Olympic Games 2024: Discriminatory Hijab ban for French athletes breaches international human rights laws & IOC’s human rights framework, according to Amnesty International

Olympic Rings

"France: Hijab bans in French sport expose discriminatory double standards ahead of Olympic and Paralympic Games"

The ban on French women athletes who wear headscarves from competing at the Olympic Games breaches international human rights laws and exposes the discriminatory hypocrisy of French authorities and the craven weakness of the International Olympic Committee (IOC), said Amnesty International in a new report published ahead of the Paris Olympic Games. 

“We can’t breathe anymore. Even sports, we can’t do them anymore”: Violations of Muslim women’s and girls’ human rights through hijab bans in sports in France, details the devastating impact that hijab bans are having on Muslim women and girls at all levels of French sport.

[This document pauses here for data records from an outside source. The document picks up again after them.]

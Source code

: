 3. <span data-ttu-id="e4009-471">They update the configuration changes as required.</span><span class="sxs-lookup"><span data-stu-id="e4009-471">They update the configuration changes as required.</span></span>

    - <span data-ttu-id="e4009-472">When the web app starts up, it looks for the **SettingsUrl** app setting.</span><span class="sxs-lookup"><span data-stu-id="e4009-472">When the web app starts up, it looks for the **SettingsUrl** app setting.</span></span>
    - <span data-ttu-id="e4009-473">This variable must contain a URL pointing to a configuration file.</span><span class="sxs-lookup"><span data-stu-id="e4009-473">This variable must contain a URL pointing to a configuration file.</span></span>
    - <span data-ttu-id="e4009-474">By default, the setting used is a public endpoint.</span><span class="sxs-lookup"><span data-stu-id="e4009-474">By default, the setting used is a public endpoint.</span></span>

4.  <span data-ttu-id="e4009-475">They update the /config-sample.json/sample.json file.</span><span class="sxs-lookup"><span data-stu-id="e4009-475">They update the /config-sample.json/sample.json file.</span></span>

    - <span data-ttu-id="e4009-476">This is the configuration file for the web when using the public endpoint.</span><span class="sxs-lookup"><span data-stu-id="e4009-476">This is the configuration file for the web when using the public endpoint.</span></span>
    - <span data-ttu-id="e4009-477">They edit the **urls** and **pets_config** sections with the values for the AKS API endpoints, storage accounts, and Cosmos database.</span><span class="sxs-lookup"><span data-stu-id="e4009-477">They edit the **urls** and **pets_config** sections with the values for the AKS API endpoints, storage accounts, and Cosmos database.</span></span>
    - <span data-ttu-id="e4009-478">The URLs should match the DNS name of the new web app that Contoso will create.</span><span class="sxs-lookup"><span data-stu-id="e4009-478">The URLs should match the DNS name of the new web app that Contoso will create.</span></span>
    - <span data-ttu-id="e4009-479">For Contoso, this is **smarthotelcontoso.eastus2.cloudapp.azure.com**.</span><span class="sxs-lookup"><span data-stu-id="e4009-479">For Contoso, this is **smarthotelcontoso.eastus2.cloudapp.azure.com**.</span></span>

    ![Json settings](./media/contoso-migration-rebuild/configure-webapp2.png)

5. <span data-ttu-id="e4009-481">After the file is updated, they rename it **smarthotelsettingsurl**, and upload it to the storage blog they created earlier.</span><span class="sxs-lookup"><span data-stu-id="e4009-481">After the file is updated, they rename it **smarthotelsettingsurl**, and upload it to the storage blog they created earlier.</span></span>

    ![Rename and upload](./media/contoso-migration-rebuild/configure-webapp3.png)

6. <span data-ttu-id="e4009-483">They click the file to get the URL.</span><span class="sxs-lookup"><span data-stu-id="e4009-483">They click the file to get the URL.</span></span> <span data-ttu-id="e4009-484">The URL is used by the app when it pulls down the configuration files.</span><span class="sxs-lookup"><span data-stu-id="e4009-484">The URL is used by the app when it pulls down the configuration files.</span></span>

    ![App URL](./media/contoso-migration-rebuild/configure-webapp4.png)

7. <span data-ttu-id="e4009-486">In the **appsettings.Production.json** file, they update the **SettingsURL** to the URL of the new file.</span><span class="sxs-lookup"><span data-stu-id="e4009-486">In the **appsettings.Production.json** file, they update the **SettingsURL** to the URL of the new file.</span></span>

“Banning French athletes from competing with sports hijabs at the Olympic and Paralympic Games makes a mockery of claims that Paris 2024 is the first Gender Equal Olympics and lays bare the racist gender discrimination that underpins access to sport in France,” said Anna Błuś, Amnesty International’s Women’s Rights Researcher in Europe.

“Discriminatory rules policing what women wear are a violation of Muslim women’s and girls’ human rights and have a devastating impact on their participation in sport, blocking efforts to make sports more inclusive and more accessible.” 

Hijab bans in multiple sports in France have created an untenable situation whereby the country hosting the Olympic Games is in breach of multiple obligations under international human rights treaties to which it is a party as well as commitments and values set out in the IOC’s own human rights framework. Despite repeated demands, the IOC has so far refused to call on sporting authorities in France to overturn their bans on athletes wearing the hijab at the Olympics and at all levels of sport. In response to a letter from a coalition of organizations urging it to take action, the IOC claimed that France’s prohibition on sports hijabs was outside the remit of the Olympic movement, claiming that “freedom of religion is interpreted in many different ways by different states.”  The IOC’s response did not mention other rights violated by the ban, such as freedom of expression and access to health.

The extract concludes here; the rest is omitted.